Local coding assistants are at maybe 40-60% of Claude Code capability for complex tasks. Single-file edits, refactoring, debugging, test writing — fine. “Build me a full authentication system across 12 files in one session” — not fine. Qwen 2.5 Coder 32B matches GPT-4o on benchmarks, but benchmarks aren’t multi-file architectural reasoning.

Image generation on Apple Silicon is slow. FLUX.1 Schnell takes 30-60 seconds per image on M4 Pro. If your workflow generates 20+ images per session, you’ll feel it. A $700 used RTX 3090 cuts that to 5-10 seconds.

Package managers need internet. npm, pip, Homebrew — they all phone home. You can cache with Verdaccio (npm) or pre-download bottles (Homebrew), but it’s maintenance overhead you don’t have today.

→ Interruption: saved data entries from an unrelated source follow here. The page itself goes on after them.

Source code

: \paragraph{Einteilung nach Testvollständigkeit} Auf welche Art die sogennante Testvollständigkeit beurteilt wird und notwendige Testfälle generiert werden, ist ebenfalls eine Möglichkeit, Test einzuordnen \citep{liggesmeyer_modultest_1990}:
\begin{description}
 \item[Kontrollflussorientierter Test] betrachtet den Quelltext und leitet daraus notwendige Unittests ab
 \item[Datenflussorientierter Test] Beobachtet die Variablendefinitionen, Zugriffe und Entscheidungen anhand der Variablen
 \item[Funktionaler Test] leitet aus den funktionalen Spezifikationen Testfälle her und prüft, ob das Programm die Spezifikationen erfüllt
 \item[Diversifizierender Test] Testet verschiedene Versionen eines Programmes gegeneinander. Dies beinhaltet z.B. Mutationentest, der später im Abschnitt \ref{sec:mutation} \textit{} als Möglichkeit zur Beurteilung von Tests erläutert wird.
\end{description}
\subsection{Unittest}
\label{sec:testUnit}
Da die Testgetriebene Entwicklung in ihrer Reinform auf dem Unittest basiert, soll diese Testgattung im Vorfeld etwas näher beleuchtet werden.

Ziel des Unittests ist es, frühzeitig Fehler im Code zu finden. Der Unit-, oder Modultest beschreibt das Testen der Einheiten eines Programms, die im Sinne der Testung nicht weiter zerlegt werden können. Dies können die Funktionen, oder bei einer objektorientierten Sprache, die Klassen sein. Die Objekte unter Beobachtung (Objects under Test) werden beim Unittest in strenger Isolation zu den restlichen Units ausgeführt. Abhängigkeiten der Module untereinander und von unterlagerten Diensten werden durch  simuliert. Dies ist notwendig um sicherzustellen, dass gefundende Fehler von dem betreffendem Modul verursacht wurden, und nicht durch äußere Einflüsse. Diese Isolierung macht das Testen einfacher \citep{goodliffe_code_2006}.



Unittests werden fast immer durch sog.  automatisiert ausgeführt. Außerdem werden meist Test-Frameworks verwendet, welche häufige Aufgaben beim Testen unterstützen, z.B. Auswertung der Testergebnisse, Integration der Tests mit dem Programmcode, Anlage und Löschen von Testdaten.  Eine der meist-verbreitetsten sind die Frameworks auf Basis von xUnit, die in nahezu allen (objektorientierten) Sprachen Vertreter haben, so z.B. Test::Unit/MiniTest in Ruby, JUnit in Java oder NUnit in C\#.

Documentation and search are the silent dependency. Stack Overflow, MDN, Apple Developer docs — you don’t realize how often you reach for them until you can’t. Pre-downloading docs is possible but tedious. This might be the hardest thing to replace.

The framework, not the answer

The specific models and prices in this post will age. The framework won’t:

  1. Audit every cloud dependency
  2. Identify the local replacement with specific hardware requirements
  3. Price the hardware honestly
  4. Be honest about what doesn’t work yet
  5. Update the audit every time you add a new dependency

I keep a living document that gets updated every time I touch the stack. When a dependency changes, the offline alternative gets re-evaluated. It’s not a one-time exercise — it’s a habit.

The goal isn’t to go offline tomorrow. It’s to know that you could.


This is Part 1 of the Off the Grid series. Next up: actually running the dev workflow offline for a week and documenting what breaks.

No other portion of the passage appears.